The Simple Reason Not To Try To Scam Aeroplan’s New Family Pooling Option

Air Canada Aeroplan is introducing family pooling as part of their new frequent flyer program launch in November.

Aeroplan will allow up to 8 people to share their miles at no cost. When you redeem miles for an award those are taken proportionately from each account (based on each person’s balance).

Unlike British Airways, which has a similar program, Air Canada won’t limit redemptions to members in the pool. Even though you’re in a family pool, you can still spend your miles for people outside the pool.

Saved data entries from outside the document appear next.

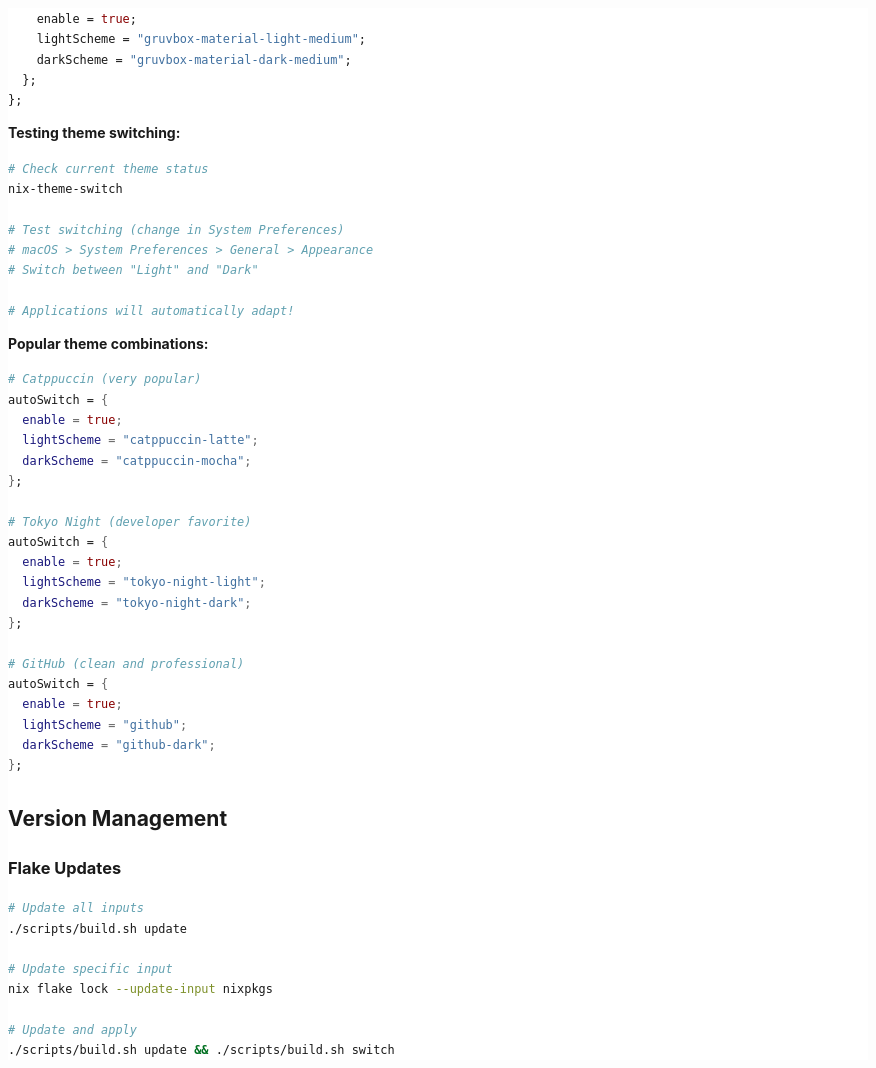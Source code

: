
 ```nix
    enable = true;
    lightScheme = "gruvbox-material-light-medium";
    darkScheme = "gruvbox-material-dark-medium";
  };
};
```

**Testing theme switching:**
```bash
# Check current theme status
nix-theme-switch

# Test switching (change in System Preferences)
# macOS > System Preferences > General > Appearance
# Switch between "Light" and "Dark"

# Applications will automatically adapt!
```

**Popular theme combinations:**
```nix
# Catppuccin (very popular)
autoSwitch = {
  enable = true;
  lightScheme = "catppuccin-latte";
  darkScheme = "catppuccin-mocha";
};

# Tokyo Night (developer favorite)
autoSwitch = {
  enable = true;
  lightScheme = "tokyo-night-light";
  darkScheme = "tokyo-night-dark";
};

# GitHub (clean and professional)
autoSwitch = {
  enable = true;
  lightScheme = "github";
  darkScheme = "github-dark";
};
```

## Version Management

### Flake Updates

```bash
# Update all inputs
./scripts/build.sh update

# Update specific input
nix flake lock --update-input nixpkgs

# Update and apply
./scripts/build.sh update && ./scripts/build.sh switch
```
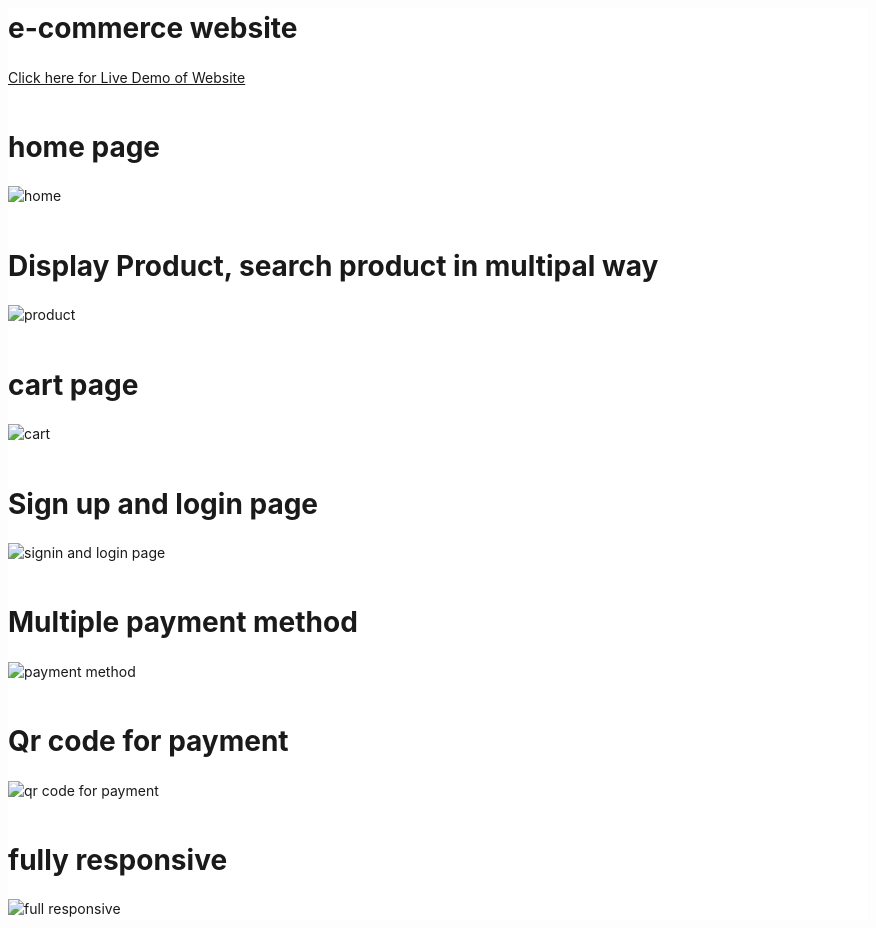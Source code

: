 # e-commerce website 
[Click here for Live Demo of Website ](https://eshopingwebsite.netlify.app/)
# home page
<img width="959" alt="home" src="https://github.com/user-attachments/assets/8d67b96d-7bcc-4154-b277-abbf66e81de7">

# Display Product, search product in multipal way
<img width="959" alt="product" src="https://github.com/user-attachments/assets/6359a0a6-534e-4df4-9c50-e97f92d2c9c3">

# cart page
<img width="959" alt="cart" src="https://github.com/user-attachments/assets/c803e39d-8e85-497e-98d0-91af8efe9e0c">

# Sign up and login page
<img width="959" alt="signin and login page" src="https://github.com/user-attachments/assets/3cd38c2d-e810-40a3-be14-1deb35ec7c4b">

# Multiple payment method 
<img width="959" alt="payment method" src="https://github.com/user-attachments/assets/e7fe6765-6dd5-4022-85b4-bc7e9a62c951">

# Qr code for payment
<img width="959" alt="qr code for payment" src="https://github.com/user-attachments/assets/e6f056f6-3db0-458d-b964-e47ec228031f">

# fully responsive 
<img width="166" alt="full responsive" src="https://github.com/user-attachments/assets/12ae1c0d-bd7e-4931-91f5-86500871e12e">
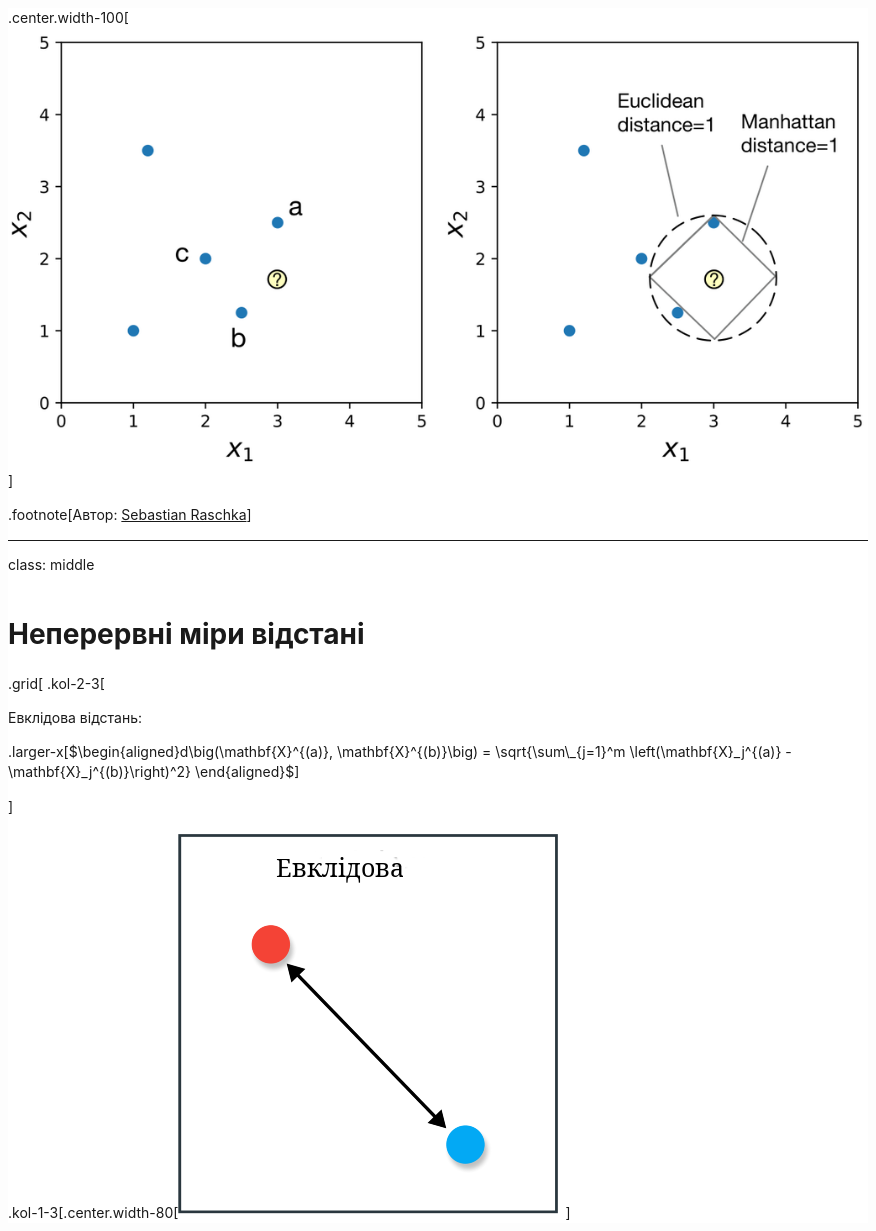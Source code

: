 .center.width-100[![](figures/lec5/distance.png)]

.footnote[Автор: [Sebastian Raschka](https://sebastianraschka.com/)]

---


class: middle

# Неперервні міри відстані

.grid[
.kol-2-3[

Евклідова відстань: 

.larger-x[$\begin{aligned}d\big(\mathbf{X}^{(a)}, \mathbf{X}^{(b)}\big) = \sqrt{\sum\_{j=1}^m \left(\mathbf{X}_j^{(a)} - \mathbf{X}_j^{(b)}\right)^2} \end{aligned}$]

]

.kol-1-3[.center.width-80[![](figures/lec5/euclidian.png)]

There are two anti-fraud measures they’ve put in place (that they’ve told us about):

  1. Once you join a family pool you have to stay in it for at least three months
  2. When you leave you cannot join another one for six months

So you can’t go from pool to pool. Joining one is a commitment. But that’s not all the anti-fraud that’s going to be going on in the background.

There’s been a lot of discussion online about Aeroplan’s 2500 point new member bonus. Any activity in a new account earns the miles for that activity plus 2500 miles as a one-time bonus. 8 new accounts can be pooled together for 20,000 bonus miles.

I hear a number of members out there tempted to play games with this, opening new accounts, earning just once in each for the bonus. Here’s the rub: it’s the most obvious scam in the history of earth. All they have to look for is:

  1. Miles earned now, and then no more activity
  2. Accounts with no other miles joined into family accounts when the new program launches in 3 months
  3. Redeemed right away

Sock puppet accounts are going to stick out like a sore thumb.

The promotion is generous enough – go find friends and family, get them signed up for Aeroplan, and get them to earn some miles, any miles will do. And the family pooling feature is generous enough, it’s effectively free points transfers which is something that other airlines charge a penny per mile for.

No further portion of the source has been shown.